[[ Data supplied, beginning ]]

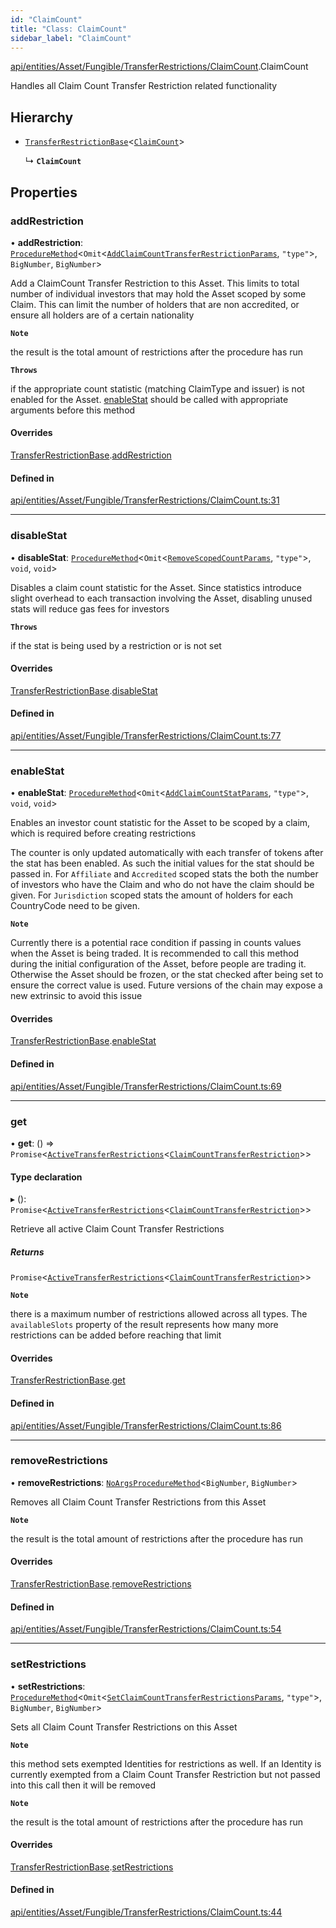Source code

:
 ```yaml
---
id: "ClaimCount"
title: "Class: ClaimCount"
sidebar_label: "ClaimCount"
---
```


[api/entities/Asset/Fungible/TransferRestrictions/ClaimCount](../../../../../../../modules/API/Entities/Asset/Fungible/TransferRestrictions/ClaimCount/ClaimCount.md).ClaimCount

Handles all Claim Count Transfer Restriction related functionality

## Hierarchy

- [`TransferRestrictionBase`](../TransferRestrictionBase/TransferRestrictionBase.md)\<[`ClaimCount`](../../../../../../../enums/API/Procedures/Types/TransferRestrictionType/TransferRestrictionType.md#claimcount)\>

  ↳ **`ClaimCount`**

## Properties

### addRestriction

• **addRestriction**: [`ProcedureMethod`](../../../../../../../interfaces/API/Procedures/Types/ProcedureMethod/ProcedureMethod.md)\<`Omit`\<[`AddClaimCountTransferRestrictionParams`](../../../../../../../modules/API/Procedures/Types/Types.md#addclaimcounttransferrestrictionparams), ``"type"``\>, `BigNumber`, `BigNumber`\>

Add a ClaimCount Transfer Restriction to this Asset. This limits to total number of individual
investors that may hold the Asset scoped by some Claim. This can limit the number of holders that
are non accredited, or ensure all holders are of a certain nationality

**`Note`**

the result is the total amount of restrictions after the procedure has run

**`Throws`**

if the appropriate count statistic (matching ClaimType and issuer) is not enabled for the Asset. [enableStat](ClaimCount.md#enablestat) should be called with appropriate arguments before this method

#### Overrides

[TransferRestrictionBase](../TransferRestrictionBase/TransferRestrictionBase.md).[addRestriction](../TransferRestrictionBase/TransferRestrictionBase.md#addrestriction)

#### Defined in

[api/entities/Asset/Fungible/TransferRestrictions/ClaimCount.ts:31](https://github.com/PolymeshAssociation/polymesh-sdk/blob/fe2e6dd1d/src/api/entities/Asset/Fungible/TransferRestrictions/ClaimCount.ts#L31)

___

### disableStat

• **disableStat**: [`ProcedureMethod`](../../../../../../../interfaces/API/Procedures/Types/ProcedureMethod/ProcedureMethod.md)\<`Omit`\<[`RemoveScopedCountParams`](../../../../../../../modules/API/Procedures/Types/Types.md#removescopedcountparams), ``"type"``\>, `void`, `void`\>

Disables a claim count statistic for the Asset. Since statistics introduce slight overhead to each transaction
involving the Asset, disabling unused stats will reduce gas fees for investors

**`Throws`**

if the stat is being used by a restriction or is not set

#### Overrides

[TransferRestrictionBase](../TransferRestrictionBase/TransferRestrictionBase.md).[disableStat](../TransferRestrictionBase/TransferRestrictionBase.md#disablestat)

#### Defined in

[api/entities/Asset/Fungible/TransferRestrictions/ClaimCount.ts:77](https://github.com/PolymeshAssociation/polymesh-sdk/blob/fe2e6dd1d/src/api/entities/Asset/Fungible/TransferRestrictions/ClaimCount.ts#L77)

___

### enableStat

• **enableStat**: [`ProcedureMethod`](../../../../../../../interfaces/API/Procedures/Types/ProcedureMethod/ProcedureMethod.md)\<`Omit`\<[`AddClaimCountStatParams`](../../../../../../../modules/API/Procedures/Types/Types.md#addclaimcountstatparams), ``"type"``\>, `void`, `void`\>

Enables an investor count statistic for the Asset to be scoped by a claim, which is required before creating restrictions

The counter is only updated automatically with each transfer of tokens after the stat has been enabled.
As such the initial values for the stat should be passed in.
For `Affiliate` and `Accredited` scoped stats the both the number of investors who have the Claim and who do not have the claim
should be given. For `Jurisdiction` scoped stats the amount of holders for each CountryCode need to be given.

**`Note`**

Currently there is a potential race condition if passing in counts values when the Asset is being traded.
It is recommended to call this method during the initial configuration of the Asset, before people are trading it.
Otherwise the Asset should be frozen, or the stat checked after being set to ensure the correct value is used. Future
versions of the chain may expose a new extrinsic to avoid this issue

#### Overrides

[TransferRestrictionBase](../TransferRestrictionBase/TransferRestrictionBase.md).[enableStat](../TransferRestrictionBase/TransferRestrictionBase.md#enablestat)

#### Defined in

[api/entities/Asset/Fungible/TransferRestrictions/ClaimCount.ts:69](https://github.com/PolymeshAssociation/polymesh-sdk/blob/fe2e6dd1d/src/api/entities/Asset/Fungible/TransferRestrictions/ClaimCount.ts#L69)

___

### get

• **get**: () => `Promise`\<[`ActiveTransferRestrictions`](../../../../../../../interfaces/API/Entities/Types/ActiveTransferRestrictions/ActiveTransferRestrictions.md)\<[`ClaimCountTransferRestriction`](../../../../../../../interfaces/API/Entities/Types/ClaimCountTransferRestriction/ClaimCountTransferRestriction.md)\>\>

#### Type declaration

▸ (): `Promise`\<[`ActiveTransferRestrictions`](../../../../../../../interfaces/API/Entities/Types/ActiveTransferRestrictions/ActiveTransferRestrictions.md)\<[`ClaimCountTransferRestriction`](../../../../../../../interfaces/API/Entities/Types/ClaimCountTransferRestriction/ClaimCountTransferRestriction.md)\>\>

Retrieve all active Claim Count Transfer Restrictions

##### Returns

`Promise`\<[`ActiveTransferRestrictions`](../../../../../../../interfaces/API/Entities/Types/ActiveTransferRestrictions/ActiveTransferRestrictions.md)\<[`ClaimCountTransferRestriction`](../../../../../../../interfaces/API/Entities/Types/ClaimCountTransferRestriction/ClaimCountTransferRestriction.md)\>\>

**`Note`**

there is a maximum number of restrictions allowed across all types.
  The `availableSlots` property of the result represents how many more restrictions can be added
  before reaching that limit

#### Overrides

[TransferRestrictionBase](../TransferRestrictionBase/TransferRestrictionBase.md).[get](../TransferRestrictionBase/TransferRestrictionBase.md#get)

#### Defined in

[api/entities/Asset/Fungible/TransferRestrictions/ClaimCount.ts:86](https://github.com/PolymeshAssociation/polymesh-sdk/blob/fe2e6dd1d/src/api/entities/Asset/Fungible/TransferRestrictions/ClaimCount.ts#L86)

___

### removeRestrictions

• **removeRestrictions**: [`NoArgsProcedureMethod`](../../../../../../../interfaces/API/Procedures/Types/NoArgsProcedureMethod/NoArgsProcedureMethod.md)\<`BigNumber`, `BigNumber`\>

Removes all Claim Count Transfer Restrictions from this Asset

**`Note`**

the result is the total amount of restrictions after the procedure has run

#### Overrides

[TransferRestrictionBase](../TransferRestrictionBase/TransferRestrictionBase.md).[removeRestrictions](../TransferRestrictionBase/TransferRestrictionBase.md#removerestrictions)

#### Defined in

[api/entities/Asset/Fungible/TransferRestrictions/ClaimCount.ts:54](https://github.com/PolymeshAssociation/polymesh-sdk/blob/fe2e6dd1d/src/api/entities/Asset/Fungible/TransferRestrictions/ClaimCount.ts#L54)

___

### setRestrictions

• **setRestrictions**: [`ProcedureMethod`](../../../../../../../interfaces/API/Procedures/Types/ProcedureMethod/ProcedureMethod.md)\<`Omit`\<[`SetClaimCountTransferRestrictionsParams`](../../../../../../../interfaces/API/Procedures/Types/SetClaimCountTransferRestrictionsParams/SetClaimCountTransferRestrictionsParams.md), ``"type"``\>, `BigNumber`, `BigNumber`\>

Sets all Claim Count Transfer Restrictions on this Asset

**`Note`**

this method sets exempted Identities for restrictions as well. If an Identity is currently exempted from a Claim Count Transfer Restriction
but not passed into this call then it will be removed

**`Note`**

the result is the total amount of restrictions after the procedure has run

#### Overrides

[TransferRestrictionBase](../TransferRestrictionBase/TransferRestrictionBase.md).[setRestrictions](../TransferRestrictionBase/TransferRestrictionBase.md#setrestrictions)

#### Defined in

[api/entities/Asset/Fungible/TransferRestrictions/ClaimCount.ts:44](https://github.com/PolymeshAssociation/polymesh-sdk/blob/fe2e6dd1d/src/api/entities/Asset/Fungible/TransferRestrictions/ClaimCount.ts#L44)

[[ Data supplied, end ]]

Work order ->
Go through the records and report each line that contains "addRestriction".

Finished task ->
### addRestriction
• **addRestriction**: [`ProcedureMethod`](../../../../../../../interfaces/API/Procedures/Types/ProcedureMethod/ProcedureMethod.md)\<`Omit`\<[`AddClaimCountTransferRestrictionParams`](../../../../../../../modules/API/Procedures/Types/Types.md#addclaimcounttransferrestrictionparams), ``"type"``\>, `BigNumber`, `BigNumber`\>
[TransferRestrictionBase](../TransferRestrictionBase/TransferRestrictionBase.md).[addRestriction](../TransferRestrictionBase/TransferRestrictionBase.md#addrestriction)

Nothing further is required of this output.